Vous allez bientôt, si ce n’est déjà fait, vous précipiter sur la "comédie romantique" Nez Rouge, de Érick Canuel, avec Michèle Barbara Pelletier, Patrick Huard et Pierre Lebeau. Oui, pourquoi pas?, vous avez bien le droit d’avoir des goûts (ou des curiosités) en accord avec l’air du temps. Vous avez surtout le droit de vous précipiter en salle quand le réalisateur du film La Loi du cochon (c’est aussi Érick Canuel qui l’avait réalisé) s’offre une autre pellicule.

Je vous le dis d’emblée: que j’ai donc hâte d’avoir vos commentaires!

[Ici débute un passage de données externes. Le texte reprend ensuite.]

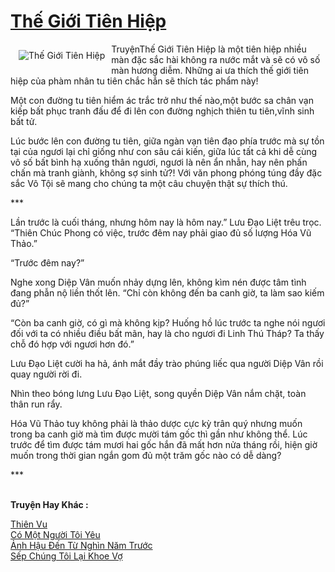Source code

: <a href="https://utruyen.com/the-gioi-tien-hiep/21447/" title="Thế Giới Tiên Hiệp"><h1>Thế Giới Tiên Hiệp</h1></a><div style="display:table"><img align="right" style="float: left; padding: 10px;" src="https://utruyen.com/images/story/200x260/the-gioi-tien-hiep.jpg" alt="Thế Giới Tiên Hiệp">TruyệnThế Giới Tiên Hiệp là một tiên hiệp nhiều màn đặc sắc hài không ra nước mắt và sẽ có vô số màn hương diễm. Những ai ưa thích thế giới tiên hiệp của phàm nhân tu tiên chắc hẳn sẽ thích tác phẩm này!<p></p>Một con đường tu tiên hiểm ác trắc trở như thế nào,một bước sa chân vạn kiếp bất phục tranh đấu để đi lên con đường nghịch thiên tu tiên,vĩnh sinh bất tử.<p></p>Lúc bước lên con đường tu tiên, giữa ngàn vạn tiên đạo phía trước mà sự tồn tại của ngươi lại chỉ giống như con sâu cái kiến, giữa lúc tất cả khi dễ cùng vô số bất bình hạ xuống thân ngươi, ngươi là nên ẩn nhẫn, hay nên phấn chấn mà tranh giành, không sợ sinh tử?! Với văn phong phóng túng đầy đặc sắc Vô Tội sẽ mang cho chúng ta một câu chuyện thật sự thích thú. <p></p>*** <p></p>Lần trước là cuối tháng, nhưng hôm nay là hôm nay.” Lưu Đạo Liệt trêu trọc. “Thiên Chúc Phong có việc, trước đêm nay phải giao đủ số lượng Hóa Vũ Thảo.”<p></p>“Trước đêm nay?”<p></p>Nghe xong Diệp Vân muốn nhảy dựng lên, không kìm nén được tâm tình đang phẫn nộ liền thốt lên. “Chỉ còn không đến ba canh giờ, ta làm sao kiếm đủ?”<p></p>“Còn ba canh giờ, có gì mà không kịp? Huống hồ lúc trước ta nghe nói ngươi đối với ta có nhiều điều bất mãn, hay là cho ngươi đi Linh Thú Tháp? Ta thấy chỗ đó hợp với ngươi hơn đó.”<p></p>Lưu Đạo Liệt cười ha hả, ánh mắt đầy trào phúng liếc qua người Diệp Vân rồi quay người rời đi.<p></p>Nhìn theo bóng lưng Lưu Đạo Liệt, song quyền Diệp Vân nắm chặt, toàn thân run rẩy.<p></p>Hóa Vũ Thảo tuy không phải là thảo dược cực kỳ trân quý nhưng muốn trong ba canh giờ mà tìm được mười tám gốc thì gần như không thể. Lúc trước để tìm được tám mươi hai gốc hắn đã mất hơn nửa tháng rồi, hiện giờ muốn trong thời gian ngắn gom đủ một trăm gốc nào có dễ dàng?<p></p>***</div><p><br><b>Truyện Hay Khác :</b></p><a href="https://utruyen.com/thien-vu/8151/" alt="Thiên Vu">Thiên Vu</a><br/><a href="https://truyenngontinhay.wordpress.com/2019/10/03/co-mot-nguoi-toi-yeu/" alt="Có Một Người Tôi Yêu">Có Một Người Tôi Yêu</a><br/><a href="https://www.flickr.com/photos/184340401@N07/48819205877/" alt="Ảnh Hậu Đến Từ Nghìn Năm Trước">Ảnh Hậu Đến Từ Nghìn Năm Trước</a><br/><a href="https://dammy2019.blogspot.com/2019/11/sep-chung-toi-lai-khoe-vo.html" alt="Sếp Chúng Tôi Lại Khoe Vợ">Sếp Chúng Tôi Lại Khoe Vợ</a><br/>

La diversité et l’exception culturelles m’ont toujours semblé d’assez flous concepts, aux contours mal définis, plus ou moins nécessaires. Ce n’est pas parce que The Strokes ou les White Stripes font du rock intéressant qu’une nation limitrophe des States ne peut produire et apprécier les musiques de Yann Perreau ou d’Ariane Moffatt. Il n’en tient qu’à ses artistes de saisir le pouls de cette nation et de le faire accélérer. L’art est sociologique.

Bref, tout ça pour dire que, jusqu’à ce que je vois Nez Rouge, je ne percevais pas réellement de dangereuse tendance lourde à l’américanisation de notre culture. Des emprunts, oui, mais nous vivons bien sur le même continent. De sains emprunts, "enrichissants" comme on dit.

Et puis, Nez Rouge. Un malaise, au milieu des rires des spectateurs. Un malaise qui naît d’abord du travail des critiques… comment a-t-on pu encenser ce vague travail de copiste raté? J’entends encore l’élogieux René Homier-Roy… Est-ce le propos du film, qui a dérangé les critiques culturels (qui s’y font joyeusement bousculés… "enguirlandés", pour demeurer dans le mauvais ton festif), qui les a paralysés?

Tous les ressorts des comédies américano-britanniques sont activés dans ce film. Et ils y sont drôlement mal assimilés, pesants. A-t-on vraiment cru que remplacer le célèbre "I love you" en finale par "J’capote su’ toé" suffirait à s’approprier le concept? Et puis qu’est-ce qu’un acteur de la trempe de Lebeau est allé foutre dans cette galère?

L’on m’objectera que l’on ne cherche pas ici à faire du grand art. Je veux bien. Mais il reste que High Fidelity, sur le même ton mais parfaitement maîtrisé, est à cent lieues de Nez rouge.

Non, si vous souhaitez vraiment ce genre de comédie, tapez-vous-en une vraie. Britannique ou états-unienne.

Il faut franchement espérer que cet essai ne préfigure pas le cinéma québécois de demain. Certains légendaires cinéastes d’ici doivent trouver bien indigeste la projection… Avoir produit autant de bijoux pour que "ça" cartonne au box-office?!

Et c’est heureux, en fait, que Nez Rouge soit si plat. Si cela peut faire comprendre à d’autres cinéastes, à d’autres artistes, que le genre, emprunté c’est le cas de le dire, ne convient pas vraiment, cela en fera un argument de poids à l’appui de la diversité culturelle.

Dura lex…

Lu ce texte de Soljenitsyne, qui colle parfaitement à l’actuelle lubie juridique qui régit les rapports entre les êtres, qui (re)définit la morale: "En conformité avec ses objectifs, la société occidentale a choisi la forme d’existence qui était pour elle la plus commode et que je qualifierai de juridique. Les limites (fort larges) des droits et du bon droit de chaque homme sont définies par un système de lois. À force de s’y tenir, de s’y mouvoir et d’y louvoyer, les Occidentaux ont acquis une bonne dose de savoir-faire et d’endurance juridique. (…) Moi qui ai passé toute ma vie sous le communisme, j’affirme qu’une société où il n’existe pas de balance juridique impartiale est une chose horrible. Mais une société qui ne possède en tout et pour tout qu’une balance juridique n’est pas, elle non plus, vraiment digne de l’homme. Une société qui s’est installée sur le terrain de la loi, sans vouloir aller plus haut, n’utilise que faiblement les facultés les plus élevées de l’homme. (…) Lorsque toute la vie est pénétrée de rapports juridiques, il se crée une atmosphère de médiocrité morale. Et face aux épreuves du siècle, jamais les béquilles juridiques ne suffiront à maintenir les gens debout."

Voilà. C’est mon cadeau de Noël. Vous en faites ce que vous voulez… ça se met bien, roulé en boule, dans une boîte enrubannée, pour protéger les précieux bibelots.